Borrowings under the Credit Agreement are subject to certain conditions, and the Credit Agreement contains customary events of default, including, without limitation, failure to make payments, a cross-default to certain other debt, breaches of covenants, breaches of representations and warranties, a change in control, certain monetary judgments and bankruptcy and certain events under the Employee Retirement Income Security Act of 1974 (“ERISA”). Upon any such event of default, the principal amount of any unpaid loans and all other obligations under the Credit Agreement may be declared immediately due and payable. The maximum availability under the Credit Agreement is limited by a borrowing base formula, which consists of a percentage of eligible inventory and eligible credit card receivables, less reserves.
The Company is subject to a Second Amended and Restated Security Agreement (the “Security Agreement”) with its lender. Pursuant to the Security Agreement, the Company pledged and granted to the administrative agent, for the benefit of itself and the secured parties specified therein, a lien on and security interest in all of the rights, title and interest in substantially all of the Company’s assets to secure the payment and performance of the obligations under the Credit Agreement.

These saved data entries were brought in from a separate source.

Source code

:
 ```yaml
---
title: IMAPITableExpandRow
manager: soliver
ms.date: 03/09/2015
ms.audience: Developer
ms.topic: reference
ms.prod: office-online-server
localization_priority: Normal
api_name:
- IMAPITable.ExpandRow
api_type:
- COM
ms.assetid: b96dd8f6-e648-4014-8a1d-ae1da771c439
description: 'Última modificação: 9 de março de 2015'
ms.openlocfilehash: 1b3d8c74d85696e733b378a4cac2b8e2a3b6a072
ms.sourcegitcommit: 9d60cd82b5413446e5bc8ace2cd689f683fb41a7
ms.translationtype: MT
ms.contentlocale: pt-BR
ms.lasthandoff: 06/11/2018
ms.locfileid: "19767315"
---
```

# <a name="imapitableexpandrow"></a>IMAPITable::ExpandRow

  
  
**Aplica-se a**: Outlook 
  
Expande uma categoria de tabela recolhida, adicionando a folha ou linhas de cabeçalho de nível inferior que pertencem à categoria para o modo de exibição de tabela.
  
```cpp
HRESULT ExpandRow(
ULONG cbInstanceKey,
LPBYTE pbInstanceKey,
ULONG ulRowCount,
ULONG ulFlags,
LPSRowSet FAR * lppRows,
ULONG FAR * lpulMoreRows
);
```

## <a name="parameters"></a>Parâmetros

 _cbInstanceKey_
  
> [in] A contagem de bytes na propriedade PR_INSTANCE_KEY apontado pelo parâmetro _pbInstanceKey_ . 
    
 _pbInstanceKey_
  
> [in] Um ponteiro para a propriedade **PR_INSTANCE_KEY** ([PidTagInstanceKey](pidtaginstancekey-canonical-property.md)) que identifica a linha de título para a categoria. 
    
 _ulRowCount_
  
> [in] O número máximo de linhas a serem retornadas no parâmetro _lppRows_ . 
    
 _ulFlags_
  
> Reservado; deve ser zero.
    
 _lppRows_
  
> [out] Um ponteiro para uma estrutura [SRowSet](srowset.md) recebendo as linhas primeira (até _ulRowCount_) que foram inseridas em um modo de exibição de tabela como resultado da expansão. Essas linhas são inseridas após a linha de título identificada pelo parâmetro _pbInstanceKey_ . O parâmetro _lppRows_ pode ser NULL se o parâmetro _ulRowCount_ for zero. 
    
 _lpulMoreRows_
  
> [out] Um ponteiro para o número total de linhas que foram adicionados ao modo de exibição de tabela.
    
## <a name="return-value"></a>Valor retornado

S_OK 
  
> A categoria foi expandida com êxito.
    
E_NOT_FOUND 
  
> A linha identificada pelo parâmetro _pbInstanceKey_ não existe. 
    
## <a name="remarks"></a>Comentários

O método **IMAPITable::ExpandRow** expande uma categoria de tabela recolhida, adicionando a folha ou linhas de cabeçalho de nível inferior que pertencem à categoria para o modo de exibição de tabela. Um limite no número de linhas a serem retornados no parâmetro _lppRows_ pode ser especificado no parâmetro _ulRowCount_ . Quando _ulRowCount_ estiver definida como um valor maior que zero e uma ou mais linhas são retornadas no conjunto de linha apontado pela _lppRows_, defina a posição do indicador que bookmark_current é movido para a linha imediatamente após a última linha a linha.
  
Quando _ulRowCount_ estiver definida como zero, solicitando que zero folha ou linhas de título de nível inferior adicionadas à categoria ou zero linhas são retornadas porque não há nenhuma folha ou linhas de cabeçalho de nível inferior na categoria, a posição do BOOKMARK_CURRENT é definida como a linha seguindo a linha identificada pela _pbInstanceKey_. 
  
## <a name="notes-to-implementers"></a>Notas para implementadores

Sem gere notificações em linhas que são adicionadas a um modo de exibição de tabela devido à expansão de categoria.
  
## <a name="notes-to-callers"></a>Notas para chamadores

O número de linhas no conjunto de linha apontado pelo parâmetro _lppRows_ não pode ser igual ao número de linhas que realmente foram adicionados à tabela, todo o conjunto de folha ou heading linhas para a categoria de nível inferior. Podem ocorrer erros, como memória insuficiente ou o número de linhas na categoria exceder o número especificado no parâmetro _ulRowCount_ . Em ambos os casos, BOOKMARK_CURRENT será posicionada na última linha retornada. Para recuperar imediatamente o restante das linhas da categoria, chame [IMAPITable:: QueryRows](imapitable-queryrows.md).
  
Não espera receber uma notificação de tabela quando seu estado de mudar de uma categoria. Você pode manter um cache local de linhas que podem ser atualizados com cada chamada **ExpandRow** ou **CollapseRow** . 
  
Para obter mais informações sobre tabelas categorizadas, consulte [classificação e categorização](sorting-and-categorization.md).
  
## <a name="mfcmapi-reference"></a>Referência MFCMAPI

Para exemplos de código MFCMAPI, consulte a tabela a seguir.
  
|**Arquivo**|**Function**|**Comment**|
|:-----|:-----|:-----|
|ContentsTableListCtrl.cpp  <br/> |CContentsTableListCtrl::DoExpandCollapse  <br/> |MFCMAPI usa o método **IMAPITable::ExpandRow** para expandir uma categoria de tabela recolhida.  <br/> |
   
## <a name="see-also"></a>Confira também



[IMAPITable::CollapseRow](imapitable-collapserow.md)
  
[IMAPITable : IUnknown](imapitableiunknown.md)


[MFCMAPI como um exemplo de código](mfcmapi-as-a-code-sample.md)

As of July 30, 2022, the Company was in compliance with the covenants in the Credit Agreement. Under the Credit Agreement, there were $55.0 million in outstanding borrowings and no letters of credit outstanding with approximately $20.0 million available for borrowing as of July 30, 2022.
11
Note 10 – New Accounting Pronouncements
New Accounting Pronouncements Not Yet Adopted
In March 2020, the FASB issued ASU 2020-04, “Reference Rate Reform (Topic 848): Facilitation of the Effects of Reference Rate Reform on Financial Reporting.” This guidance is in response to accounting concerns regarding contract modifications and hedge accounting because of impending rate reform associated with structural risks of interbank offered rates, and, particularly, the risk of cessation of the LIBOR related to regulators in several jurisdictions around the world having undertaken reference rate reform initiatives to identify alternative reference rates. The guidance provides optional expedients and exceptions for applying GAAP to contracts, hedging relationships, and other transactions affected by reference rate reform if certain criteria are met. The adoption of this guidance is effective for all entities as of March 12, 2020 through December 31, 2022. The Company does not expect the adoption of this guidance to have a material impact on its condensed consolidated financial statements and related disclosures.
Note 11 — Subsequent Event
Subsequent to July 30, 2022, the Company borrowed an additional $5.0 million under the Credit Agreement.
12
ITEM 2. MANAGEMENT’S DISCUSSION AND ANALYSIS OF FINANCIAL CONDITION AND RESULTS OF OPERATIONS
The following discussion and analysis is intended to provide the reader with information that will assist in understanding the significant factors affecting our consolidated operating results, financial condition, liquidity, and capital resources during the 13-week and 26-week periods ended July 30, 2022 and July 31, 2021. For a comparison of our results of operations for the 52-week periods ended January 29, 2022 and January 30, 2021, see “Part II, Item 7. Management’s Discussion and Analysis of Financial Condition and Results of Operations” of our Annual Report on Form 10-K for the fiscal year ended January 29, 2022, filed with the SEC on March 25, 2022. This discussion should be read with our consolidated financial statements and related notes included elsewhere in this Quarterly Report on Form 10-Q.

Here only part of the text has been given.